Kate drove the thirty miles home without thinking of much of anything, parked on the street in front of the house, and let herself in the front door. When she closed the door behind her, she was hit by the miasma of a house that was not merely empty but abandoned. She stood in the hallway of the house and heard its silence, smelled the staleness beneath the remnants of the breakfast Jules had cooked, and thought how happy she had once been to come home to this place; remembered how she and Lee had loved and labored to free it of its decades of neglect, remembered how she and Lee had loved. It had been their joy and their delight, and now its walls rang with emptiness: no Lee upstairs or in the consulting rooms on Kate's right, no Jon making magic in the kitchen or down in the basement apartment listening to his peculiar modern music, none of Lee's clients, none of Jon's impossible friends, no nothing, just the ache of its emptiness and Kate, standing in the hall.

She poured herself a glass of wine, ignoring the clock, and trudged up the stairs. At the top, not meaning to, she found herself in Lee's study, standing at Lee's desk, opening its right-hand drawer, and taking out the letter from Lee's mad aunt that had begun all this:

My dear niece,

We have only met twice during your life, and as during our brief second meeting you were clad only in a pair of wet diapers, you probably do not remember me. I trust that you are at least aware that your father had a sister. If not, then I imagine this will come as a considerable surprise. Nonetheless, he had, and I am she. Hard to think of my brother - young enough to have been my own baby, come to think of it - as a man of fifty, but as I turn sixty-eight this year, that would have been the case. Except that he died in uniform, you never saw him, and I was kept from you by your mother, because I reminded her of her great loss, or so she said.

I returned to this country a year ago, taking up residence on an island in the Strait of Juan de Fuca that has no electricity and virtually no neighbors. I find it a delightful contrast to Calcutta, and is not contrast the spice of life? Upon my return, I instructed my lawyer to find what he could about my family members, which may explain why I am writing to you now. He seems to have employed a private investigator - a curious thought - who charged what seemed to me an excessive amount of money for a folder full of newspaper clippings. I apologize for inadvertently trespassing upon your privacy, had I known that I was doing so, I would have instructed the man to desist.

Thus I have learned of your injury, and although I was certainly distressed to hear of it, I understand that you are progressing rapidly, and as, after all, you could hardly stagger about when last I saw you, I suppose one could say that from my viewpoint there has been little change.

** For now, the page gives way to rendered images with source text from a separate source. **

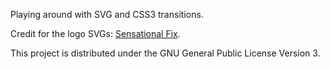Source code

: Playing around with SVG and CSS3 transitions.

Credit for the logo SVGs: [Sensational Fix](http://sensationalfix.com/flat-social-icons-eps/).

This project is distributed under the GNU General Public License Version 3.
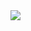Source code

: <div align = left>
  <img align = center src = https://metrics.lecoq.io/quintonmills?template=classic&isocalendar=1&languages=1&stars=1&people=1&isocalendar.duration=half-year&languages.limit=8&languages.threshold=0%25&languages.colors=github&languages.sections=most-used&languages.indepth=false&languages.analysis.timeout=15&languages.categories=markup%2C%20programming&languages.recent.categories=markup%2C%20programming&languages.recent.load=300&languages.recent.days=14&stars.limit=4&people.limit=24&people.identicons=false&people.size=28&people.types=followers%2C%20following&people.shuffle=false&config.timezone=America%2FNew_York

 </div>
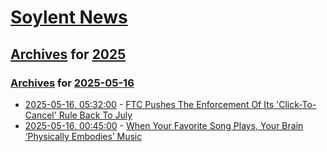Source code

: # [Soylent News](../../../README.md)

## [Archives](../../index.md) for [2025](../index.md)

### [Archives](../../index.md) for [2025-05-16](index.md)

* [2025-05-16, 05:32:00](https://soylentnews.org/article.pl?sid=25/05/15/0157228&from=rss) - [FTC Pushes The Enforcement Of Its 'Click-To-Cancel' Rule Back To July](https://soylentnews.org/article.pl?sid=25/05/15/0157228&from=rss)
* [2025-05-16, 00:45:00](https://soylentnews.org/article.pl?sid=25/05/15/0147219&from=rss) - [When Your Favorite Song Plays, Your Brain ‘Physically Embodies’ Music](https://soylentnews.org/article.pl?sid=25/05/15/0147219&from=rss)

Which brings me to my purpose in writing, other than to arrange for an annual exchange of Christmas cards and other nonsense. If you are ever wishing a period in an extremely rustic retreat with an ill-tempered old woman who has no time for sympathy and no craving for service, my island is at your disposal. It is not set up for a disabled person, but then neither is it set up for a sixty-eight-year-old woman with malaria, so we would be evenly matched, and no doubt would cope.